What an action looks like
The agent sends a normalized action like this; the payload fields are exactly
what gets hashed and authorized:
{
"tool": "github.pull_request_review_comments.create",
"resource": "repo:company/web-app",
"payload": {
"pullNumber": 42,
"body": "Please add an authorization regression test.",
"commitId": "abc123",
"path": "auth/session.ts",
"line": 18,
"side": "RIGHT"
}
}
See the write depth end to end
This one command exercises the three "depth" writes against a real repo so you can watch the whole loop:
axtary run workflow github-depth --real --repo <owner>/<repo>
It opens a draft pull request in a sandbox repository, then writes an inline
review comment on the changed file, a check run on the PR's head commit, and a
conversation comment — each decided by policy, bound to an ActionPass, and
recorded as a decision plus an outcome. It's GitHub-only and runs in
github.mode: app (because of the check-run rule above).

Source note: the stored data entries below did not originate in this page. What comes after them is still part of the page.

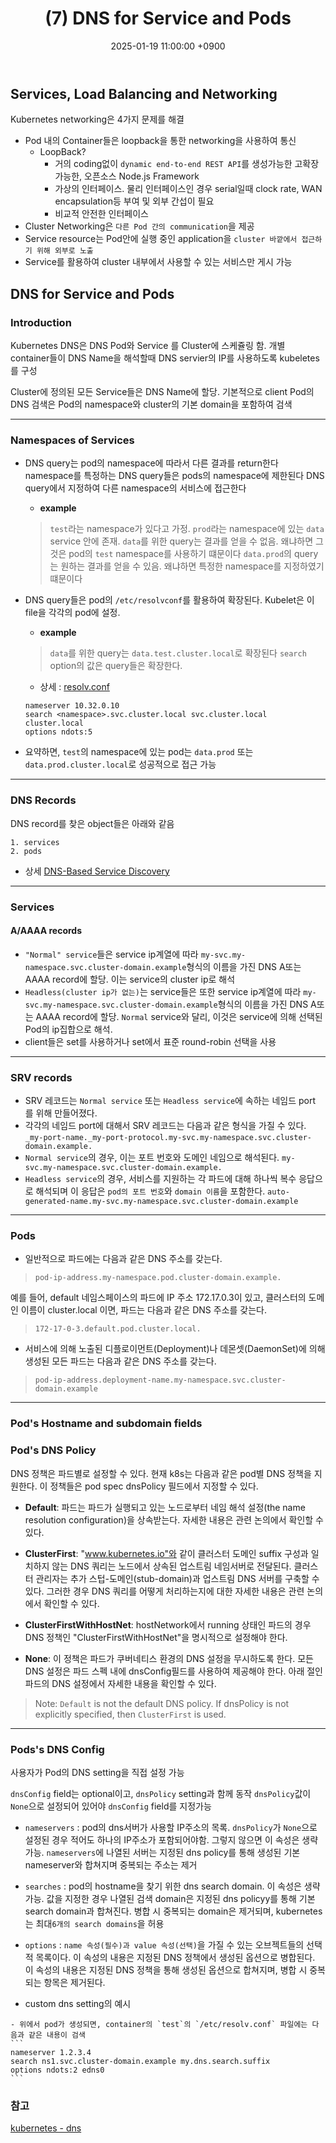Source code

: ﻿---
title: "(7) DNS for Service and Pods"
date : 2025-01-19 11:00:00 +0900
categories: [Kubernetes,DNS]
tags : [k8s,dns]
---



## Services, Load Balancing and Networking

Kubernetes networking은 4가지 문제를 해결
- Pod 내의 Container들은 loopback을 통한 networking을 사용하여 통신
    - LoopBack?
        - 거의 coding없이 `dynamic end-to-end REST API`를 생성가능한 고확장가능한, 오픈소스 Node.js Framework 
        - 가상의 인터페이스. 물리 인터페이스인 경우 serial일때 clock rate, WAN encapsulation등 부여 및 외부 간섭이 필요
        - 비교적 안전한 인터페이스
- Cluster Networking은 `다른 Pod 간의 communication`을 제공
- Service resource는 Pod안에 실행 중인 application을 `cluster 바깥에서 접근하기 위해 외부로 노출`
- Service를 활용하여 cluster 내부에서 사용할 수 있는 서비스만 게시 가능


## **DNS for Service and Pods**

### **Introduction**
Kubernetes DNS은 DNS Pod와 Service 를 Cluster에 스케쥴링 함. 
개별 container들이 DNS Name을 해석할때 DNS servier의 IP를 사용하도록 kubeletes를 구성
 
Cluster에 정의된 모든 Service들은 DNS Name에 할당. 기본적으로 client Pod의 DNS 검색은 Pod의 namespace와 cluster의 기본 domain을 포함하여 검색

---

### **Namespaces of Services**
- DNS query는 pod의 namespace에 따라서 다른 결과를 return한다
namespace를 특정하는 DNS query들은 pods의 namespace에 제한된다
DNS query에서 지정하여 다른 namespace의 서비스에 접근한다

    - **example**
    > `test`라는 namespace가 있다고 가정. `prod`라는 namespace에 있는 `data` service 안에 존재.
    >  `data`를 위한 query는 결과를 얻을 수 없음. 왜냐하면 그것은 pod의  `test` namespace를 사용하기 떄문이다
    > `data.prod`의 query는 원하는 결과를 얻을 수 있음. 왜냐하면 특정한 namespace를 지정하였기 떄문이다

- DNS query들은 pod의 `/etc/resolvconf`를 활용하여 확장된다. Kubelet은 이 file을 각각의 pod에 설정.
    - **example**
    > `data`를 위한 query는 `data.test.cluster.local`로 확장된다
    > `search` option의 값은 query들은 확장한다. 
    - 상세 : [resolv.conf](https://www.man7.org/linux/man-pages/man5/resolv.conf.5.html)
    ```
    nameserver 10.32.0.10
    search <namespace>.svc.cluster.local svc.cluster.local cluster.local
    options ndots:5
    ```
- 요약하면, `test`의 namespace에 있는 pod는 `data.prod` 또는 `data.prod.cluster.local`로 성공적으로 접근 가능

---

### **DNS Records**
DNS record를 찾은 object들은 아래와 같음

    1. services
    2. pods

- 상세 [DNS-Based Service Discovery ](https://github.com/kubernetes/dns/blob/master/docs/specification.md)

---

### **Services**
#### A/AAAA records
- `"Normal" service`들은 service ip계열에 따라 `my-svc.my-namespace.svc.cluster-domain.example`형식의 이름을 가진 DNS A또는 AAAA record에 할당. 이는 service의 cluster ip로 해석
- `Headless(cluster ip가 없는)`는 service들은 또한 service ip계열에 따라 
`my-svc.my-namespace.svc.cluster-domain.example`형식의 이름을 가진 DNS A또는 AAAA record에 할당. `Normal` service와 달리, 이것은 service에 의해 선택된 Pod의 ip집합으로 해석.  
- client들은 set를 사용하거나 set에서 표준 round-robin 선택을 사용

---

### **SRV records**
- SRV 레코드는 `Normal service` 또는 `Headless service`에 속하는 네임드 port 를 위해 만들어졌다. 
- 각각의 네임드 port에 대해서 SRV 레코드는 다음과 같은 형식을 가질 수 있다. `_my-port-name._my-port-protocol.my-svc.my-namespace.svc.cluster-domain.example.`
- `Normal service`의 경우, 이는 포트 번호와 도메인 네임으로 해석된다. `my-svc.my-namespace.svc.cluster-domain.example.` 
- `Headless service`의 경우, 서비스를 지원하는 각 파드에 대해 하나씩 복수 응답으로 해석되며 이 응답은 `pod의 포트 번호`와 `domain 이름`을 포함한다. `auto-generated-name.my-svc.my-namespace.svc.cluster-domain.example`

---

### **Pods**
- 일반적으로 파드에는 다음과 같은 DNS 주소를 갖는다.
> `pod-ip-address.my-namespace.pod.cluster-domain.example.`

예를 들어, default 네임스페이스의 파드에 IP 주소 172.17.0.3이 있고, 클러스터의 도메인 이름이 cluster.local 이면, 파드는 다음과 같은 DNS 주소를 갖는다.

> `172-17-0-3.default.pod.cluster.local.`

- 서비스에 의해 노출된 디플로이먼트(Deployment)나 데몬셋(DaemonSet)에 의해 생성된 모든 파드는 다음과 같은 DNS 주소를 갖는다.

> `pod-ip-address.deployment-name.my-namespace.svc.cluster-domain.example`

---

### **Pod's Hostname and subdomain fields**


### **Pod's DNS Policy**
DNS 정책은 파드별로 설정할 수 있다. 현재 k8s는 다음과 같은 pod별 DNS 정책을 지원한다. 이 정책들은 pod spec dnsPolicy 필드에서 지정할 수 있다.

- **Default**: 파드는 파드가 실행되고 있는 노드로부터 네임 해석 설정(the name resolution configuration)을 상속받는다. 자세한 내용은 관련 논의에서 확인할 수 있다.

- **ClusterFirst**: "www.kubernetes.io"와 같이 클러스터 도메인 suffix 구성과 일치하지 않는 DNS 쿼리는 노드에서 상속된 업스트림 네임서버로 전달된다. 클러스터 관리자는 추가 스텁-도메인(stub-domain)과 업스트림 DNS 서버를 구축할 수 있다. 그러한 경우 DNS 쿼리를 어떻게 처리하는지에 대한 자세한 내용은 관련 논의에서 확인할 수 있다.

- **ClusterFirstWithHostNet**: hostNetwork에서 running 상태인 파드의 경우 DNS 정책인 "ClusterFirstWithHostNet"을 명시적으로 설정해야 한다.

- **None**: 이 정책은 파드가 쿠버네티스 환경의 DNS 설정을 무시하도록 한다. 모든 DNS 설정은 파드 스펙 내에 dnsConfig필드를 사용하여 제공해야 한다. 아래 절인 파드의 DNS 설정에서 자세한 내용을 확인할 수 있다.


> Note: `Default` is not the default DNS policy. If dnsPolicy is not explicitly specified, then `ClusterFirst` is used.

---

### **Pods's DNS Config**
사용자가 Pod의 DNS setting을 직접 설정 가능

`dnsConfig` field는 optional이고, `dnsPolicy` setting과 함께 동작
`dnsPolicy`값이 `None`으로 설정되어 있어야 `dnsConfig` field를 지정가능

- `nameservers` : pod의 dns서버가 사용할 IP주소의 목록. `dnsPolicy`가 `None`으로 설정된 경우 적어도 하나의 IP주소가 포함되어야함. 그렇지 않으면 이 속성은 생략 가능. `nameservers`에 나열된 서버는 지정된 dns policy를 통해 생성된 기본 nameserver와 합쳐지며 중복되는 주소는 제거
- `searches` : pod의 hostname을 찾기 위한 dns search domain. 이 속성은 생략가능. 값을 지정한 경우 나열된 검색 domain은 지정된 dns policyy를 통해 기본 search domain과 합쳐진다. 병합 시 중복되는 domain은 제거되며, kubernetes는 최대`6개의 search domains`을 허용
- `options` : `name 속성(필수)과 value 속성(선택)`을 가질 수 있는 오브젝트들의 선택적 목록이다. 이 속성의 내용은 지정된 DNS 정책에서 생성된 옵션으로 병합된다. 이 속성의 내용은 지정된 DNS 정책을 통해 생성된 옵션으로 합쳐지며, 병합 시 중복되는 항목은 제거된다.

- custom dns setting의 예시
<script src="https://gist.github.com/kevinsung123/985f811c84e60417cf9fd3ac2e3b66d7.js"></script>

    - 위에서 pod가 생성되면, container의 `test`의 `/etc/resolv.conf` 파일에는 다음과 같은 내용이 검색
    ```
    nameserver 1.2.3.4
    search ns1.svc.cluster-domain.example my.dns.search.suffix
    options ndots:2 edns0
    ```


### 참고
[kubernetes - dns](https://kubernetes.io/ko/docs/concepts/services-networking/dns-pod-service/)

Status: live. Repository content, branches, and pull requests were verified against GitHub end to end earlier; inline review comments, check runs, and issue comments were verified on 2026-06-24 by a
github-depthrun that opened a PR and wrote all three against it — each governed and recorded, with an independently verified signed ledger export.
FAQ
Does the agent ever see my GitHub token? No. In App mode the token is minted in memory and used only by the local adapter; the agent only ever talks to Axtary.
Can the agent change a PR after I approve it? No. The approval is bound to the exact payload's hash. Any later change is a different action and is blocked before the GitHub call.
Why did my check run fail with a permissions error?
Check runs require a GitHub App — a PAT can't create them. Switch that workflow
to github.mode: app.
Can I make more paths require approval?
Yes. Protected-path step-up is policy-driven; add the prefixes you care about to
your axtary.yml policy and those writes will pause for a human.